=== Section Start ===

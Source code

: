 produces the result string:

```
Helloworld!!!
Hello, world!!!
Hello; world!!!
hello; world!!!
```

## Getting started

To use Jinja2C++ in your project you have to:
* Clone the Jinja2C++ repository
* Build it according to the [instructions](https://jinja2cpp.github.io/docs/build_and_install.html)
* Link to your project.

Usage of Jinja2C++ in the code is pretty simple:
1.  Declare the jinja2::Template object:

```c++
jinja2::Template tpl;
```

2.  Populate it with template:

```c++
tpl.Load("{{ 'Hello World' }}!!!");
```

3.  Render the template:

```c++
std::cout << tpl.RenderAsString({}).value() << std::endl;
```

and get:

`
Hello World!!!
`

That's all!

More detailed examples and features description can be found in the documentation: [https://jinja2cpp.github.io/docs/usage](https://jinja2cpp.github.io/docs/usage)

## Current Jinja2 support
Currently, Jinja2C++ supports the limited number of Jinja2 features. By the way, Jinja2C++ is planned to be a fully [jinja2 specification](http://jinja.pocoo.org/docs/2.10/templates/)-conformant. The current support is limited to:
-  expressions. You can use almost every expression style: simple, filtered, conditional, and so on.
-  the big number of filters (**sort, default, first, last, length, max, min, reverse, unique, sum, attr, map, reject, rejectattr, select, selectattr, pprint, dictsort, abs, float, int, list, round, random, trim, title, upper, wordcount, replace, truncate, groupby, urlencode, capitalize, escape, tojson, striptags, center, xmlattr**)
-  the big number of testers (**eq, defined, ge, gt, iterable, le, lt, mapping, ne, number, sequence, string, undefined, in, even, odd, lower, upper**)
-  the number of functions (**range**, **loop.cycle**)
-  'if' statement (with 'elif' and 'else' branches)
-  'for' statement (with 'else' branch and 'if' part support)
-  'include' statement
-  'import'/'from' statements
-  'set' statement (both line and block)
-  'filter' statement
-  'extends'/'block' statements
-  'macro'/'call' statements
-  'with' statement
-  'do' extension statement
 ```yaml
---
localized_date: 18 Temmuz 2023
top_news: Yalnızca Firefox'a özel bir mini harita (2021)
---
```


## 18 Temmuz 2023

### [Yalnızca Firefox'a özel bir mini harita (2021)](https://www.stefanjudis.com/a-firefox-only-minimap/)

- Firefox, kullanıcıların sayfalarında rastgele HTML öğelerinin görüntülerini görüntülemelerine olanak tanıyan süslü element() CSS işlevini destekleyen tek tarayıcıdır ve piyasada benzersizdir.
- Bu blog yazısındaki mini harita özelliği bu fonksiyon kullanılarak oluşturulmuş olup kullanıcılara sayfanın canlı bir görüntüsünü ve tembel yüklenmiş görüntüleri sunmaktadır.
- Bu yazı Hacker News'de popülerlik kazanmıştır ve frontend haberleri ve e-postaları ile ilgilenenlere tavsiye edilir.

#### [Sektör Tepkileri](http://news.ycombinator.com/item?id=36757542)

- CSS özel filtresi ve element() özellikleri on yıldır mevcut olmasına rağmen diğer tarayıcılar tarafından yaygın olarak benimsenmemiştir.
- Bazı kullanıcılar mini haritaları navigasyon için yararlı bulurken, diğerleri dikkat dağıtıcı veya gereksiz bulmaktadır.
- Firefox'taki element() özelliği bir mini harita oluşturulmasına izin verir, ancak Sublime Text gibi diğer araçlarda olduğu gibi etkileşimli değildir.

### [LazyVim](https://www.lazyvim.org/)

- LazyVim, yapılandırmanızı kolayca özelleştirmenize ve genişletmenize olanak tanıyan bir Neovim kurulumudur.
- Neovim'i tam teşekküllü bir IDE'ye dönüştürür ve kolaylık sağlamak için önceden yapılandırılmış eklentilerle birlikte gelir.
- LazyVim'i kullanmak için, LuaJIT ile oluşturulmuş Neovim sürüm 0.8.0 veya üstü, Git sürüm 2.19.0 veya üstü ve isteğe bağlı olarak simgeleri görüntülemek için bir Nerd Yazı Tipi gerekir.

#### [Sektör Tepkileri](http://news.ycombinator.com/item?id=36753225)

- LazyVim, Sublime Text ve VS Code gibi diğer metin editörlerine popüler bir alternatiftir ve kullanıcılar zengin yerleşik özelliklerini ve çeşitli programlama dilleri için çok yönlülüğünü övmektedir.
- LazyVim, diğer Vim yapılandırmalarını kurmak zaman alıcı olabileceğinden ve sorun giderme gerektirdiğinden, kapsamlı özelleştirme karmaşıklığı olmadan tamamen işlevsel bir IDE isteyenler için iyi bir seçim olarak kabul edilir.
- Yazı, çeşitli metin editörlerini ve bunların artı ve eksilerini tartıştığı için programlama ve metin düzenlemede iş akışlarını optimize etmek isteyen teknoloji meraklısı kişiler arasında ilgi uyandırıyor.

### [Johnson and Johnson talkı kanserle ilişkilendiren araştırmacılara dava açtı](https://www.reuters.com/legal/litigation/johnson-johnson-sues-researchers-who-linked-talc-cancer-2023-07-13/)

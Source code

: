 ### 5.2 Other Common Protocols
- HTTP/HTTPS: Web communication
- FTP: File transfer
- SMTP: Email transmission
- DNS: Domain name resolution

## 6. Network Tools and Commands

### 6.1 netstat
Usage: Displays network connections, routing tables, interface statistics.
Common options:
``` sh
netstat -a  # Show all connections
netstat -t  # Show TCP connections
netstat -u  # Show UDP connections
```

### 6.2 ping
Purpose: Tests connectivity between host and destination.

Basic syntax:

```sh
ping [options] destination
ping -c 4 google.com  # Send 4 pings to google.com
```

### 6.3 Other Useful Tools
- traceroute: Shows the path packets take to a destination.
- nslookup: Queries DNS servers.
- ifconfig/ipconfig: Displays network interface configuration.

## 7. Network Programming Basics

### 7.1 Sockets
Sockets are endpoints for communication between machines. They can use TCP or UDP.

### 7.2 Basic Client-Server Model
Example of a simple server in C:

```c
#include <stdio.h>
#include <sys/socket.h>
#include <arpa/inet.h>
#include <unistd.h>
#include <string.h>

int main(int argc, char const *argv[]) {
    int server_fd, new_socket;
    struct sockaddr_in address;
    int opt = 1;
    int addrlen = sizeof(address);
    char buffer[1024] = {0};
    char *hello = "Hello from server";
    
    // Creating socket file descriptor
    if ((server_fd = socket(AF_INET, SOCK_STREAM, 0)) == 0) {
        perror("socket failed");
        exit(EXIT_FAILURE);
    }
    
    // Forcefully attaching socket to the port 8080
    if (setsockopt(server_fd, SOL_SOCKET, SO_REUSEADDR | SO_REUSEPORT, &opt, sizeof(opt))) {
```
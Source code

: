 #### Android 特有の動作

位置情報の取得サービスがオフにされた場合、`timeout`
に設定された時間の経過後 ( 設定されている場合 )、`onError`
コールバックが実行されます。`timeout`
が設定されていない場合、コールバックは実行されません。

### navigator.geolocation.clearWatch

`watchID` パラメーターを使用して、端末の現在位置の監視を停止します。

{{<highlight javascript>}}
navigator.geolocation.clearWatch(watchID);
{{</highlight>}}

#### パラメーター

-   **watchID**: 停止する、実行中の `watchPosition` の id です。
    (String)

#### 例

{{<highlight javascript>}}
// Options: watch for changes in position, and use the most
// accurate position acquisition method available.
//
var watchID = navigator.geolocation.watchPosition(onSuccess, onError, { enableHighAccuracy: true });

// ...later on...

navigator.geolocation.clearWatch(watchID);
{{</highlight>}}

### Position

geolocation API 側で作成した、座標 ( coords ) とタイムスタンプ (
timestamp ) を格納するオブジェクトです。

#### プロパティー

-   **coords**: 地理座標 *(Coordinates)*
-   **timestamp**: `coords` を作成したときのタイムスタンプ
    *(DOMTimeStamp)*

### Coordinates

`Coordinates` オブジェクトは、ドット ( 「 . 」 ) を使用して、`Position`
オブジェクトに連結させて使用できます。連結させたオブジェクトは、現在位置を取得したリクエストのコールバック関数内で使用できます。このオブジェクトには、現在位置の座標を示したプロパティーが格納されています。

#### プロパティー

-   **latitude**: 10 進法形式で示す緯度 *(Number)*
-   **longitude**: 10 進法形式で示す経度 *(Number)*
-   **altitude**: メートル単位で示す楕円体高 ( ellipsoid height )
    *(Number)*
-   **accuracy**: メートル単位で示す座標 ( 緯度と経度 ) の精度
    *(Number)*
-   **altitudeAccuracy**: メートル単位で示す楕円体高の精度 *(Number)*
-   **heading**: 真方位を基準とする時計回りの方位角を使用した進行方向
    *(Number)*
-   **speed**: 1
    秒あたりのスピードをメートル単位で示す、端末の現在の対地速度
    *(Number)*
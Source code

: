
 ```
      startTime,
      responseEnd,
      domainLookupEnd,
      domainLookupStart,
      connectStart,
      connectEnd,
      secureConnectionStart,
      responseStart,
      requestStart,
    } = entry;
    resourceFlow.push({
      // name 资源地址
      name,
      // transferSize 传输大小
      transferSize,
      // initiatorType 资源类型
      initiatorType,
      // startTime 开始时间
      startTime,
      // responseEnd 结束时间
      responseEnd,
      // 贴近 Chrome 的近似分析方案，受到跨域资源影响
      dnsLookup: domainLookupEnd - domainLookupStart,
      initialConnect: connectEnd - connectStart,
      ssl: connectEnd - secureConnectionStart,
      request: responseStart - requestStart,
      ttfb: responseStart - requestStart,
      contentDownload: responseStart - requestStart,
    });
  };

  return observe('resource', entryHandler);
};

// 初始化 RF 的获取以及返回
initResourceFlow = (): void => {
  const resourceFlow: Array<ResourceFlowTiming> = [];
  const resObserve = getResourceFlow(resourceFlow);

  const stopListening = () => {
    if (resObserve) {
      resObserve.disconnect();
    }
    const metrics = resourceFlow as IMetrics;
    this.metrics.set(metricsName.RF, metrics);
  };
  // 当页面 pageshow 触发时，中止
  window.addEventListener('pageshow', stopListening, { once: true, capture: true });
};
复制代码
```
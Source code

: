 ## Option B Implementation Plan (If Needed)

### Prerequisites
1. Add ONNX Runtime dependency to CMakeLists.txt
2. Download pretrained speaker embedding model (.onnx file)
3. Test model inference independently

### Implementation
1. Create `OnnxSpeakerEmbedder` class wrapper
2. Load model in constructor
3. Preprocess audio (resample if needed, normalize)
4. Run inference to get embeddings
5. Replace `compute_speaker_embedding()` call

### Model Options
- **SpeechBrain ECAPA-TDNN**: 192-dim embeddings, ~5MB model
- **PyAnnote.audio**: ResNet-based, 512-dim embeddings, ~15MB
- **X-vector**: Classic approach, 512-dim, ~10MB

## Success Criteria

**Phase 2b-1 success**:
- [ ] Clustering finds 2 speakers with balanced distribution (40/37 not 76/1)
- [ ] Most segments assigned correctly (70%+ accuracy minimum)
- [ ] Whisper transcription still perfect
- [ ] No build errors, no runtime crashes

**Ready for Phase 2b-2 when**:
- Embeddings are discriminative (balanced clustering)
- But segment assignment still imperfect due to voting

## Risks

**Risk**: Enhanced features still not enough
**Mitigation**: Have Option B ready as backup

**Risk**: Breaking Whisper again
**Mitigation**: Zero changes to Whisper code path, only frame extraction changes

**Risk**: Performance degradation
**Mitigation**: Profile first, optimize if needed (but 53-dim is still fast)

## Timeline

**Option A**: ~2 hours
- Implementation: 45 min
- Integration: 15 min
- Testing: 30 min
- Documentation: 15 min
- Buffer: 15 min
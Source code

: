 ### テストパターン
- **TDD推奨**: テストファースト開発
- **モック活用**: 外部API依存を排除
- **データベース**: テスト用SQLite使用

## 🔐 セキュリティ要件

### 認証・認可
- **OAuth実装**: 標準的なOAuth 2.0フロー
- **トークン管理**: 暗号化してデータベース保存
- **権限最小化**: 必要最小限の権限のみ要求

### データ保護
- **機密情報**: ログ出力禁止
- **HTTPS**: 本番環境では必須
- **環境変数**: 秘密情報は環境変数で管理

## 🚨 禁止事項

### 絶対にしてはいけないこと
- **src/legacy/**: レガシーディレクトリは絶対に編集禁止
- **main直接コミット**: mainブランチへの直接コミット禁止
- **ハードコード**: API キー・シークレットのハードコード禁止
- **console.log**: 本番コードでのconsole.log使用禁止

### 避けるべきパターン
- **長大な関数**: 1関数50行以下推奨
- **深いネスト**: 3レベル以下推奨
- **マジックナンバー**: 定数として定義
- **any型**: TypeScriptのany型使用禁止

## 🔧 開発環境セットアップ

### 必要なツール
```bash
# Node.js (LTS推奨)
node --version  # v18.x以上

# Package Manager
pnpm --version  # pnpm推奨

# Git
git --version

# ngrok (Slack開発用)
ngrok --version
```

=== Section End ===

Please, from the material above, copy only the lines from the line with "## Success Criteria" up to and including the line with "### 絶対にしてはいけないこと", exactly as written.

## Success Criteria

**Phase 2b-1 success**:
- [ ] Clustering finds 2 speakers with balanced distribution (40/37 not 76/1)
- [ ] Most segments assigned correctly (70%+ accuracy minimum)
- [ ] Whisper transcription still perfect
- [ ] No build errors, no runtime crashes

**Ready for Phase 2b-2 when**:
- Embeddings are discriminative (balanced clustering)
- But segment assignment still imperfect due to voting

## Risks

**Risk**: Enhanced features still not enough
**Mitigation**: Have Option B ready as backup

**Risk**: Breaking Whisper again
**Mitigation**: Zero changes to Whisper code path, only frame extraction changes

**Risk**: Performance degradation
**Mitigation**: Profile first, optimize if needed (but 53-dim is still fast)

## Timeline

**Option A**: ~2 hours
- Implementation: 45 min
- Integration: 15 min
- Testing: 30 min
- Documentation: 15 min
- Buffer: 15 min
Source code

: ### テストパターン
- **TDD推奨**: テストファースト開発
- **モック活用**: 外部API依存を排除
- **データベース**: テスト用SQLite使用

## 🔐 セキュリティ要件

### 認証・認可
- **OAuth実装**: 標準的なOAuth 2.0フロー
- **トークン管理**: 暗号化してデータベース保存
- **権限最小化**: 必要最小限の権限のみ要求

### データ保護
- **機密情報**: ログ出力禁止
- **HTTPS**: 本番環境では必須
- **環境変数**: 秘密情報は環境変数で管理

## 🚨 禁止事項

### 絶対にしてはいけないこと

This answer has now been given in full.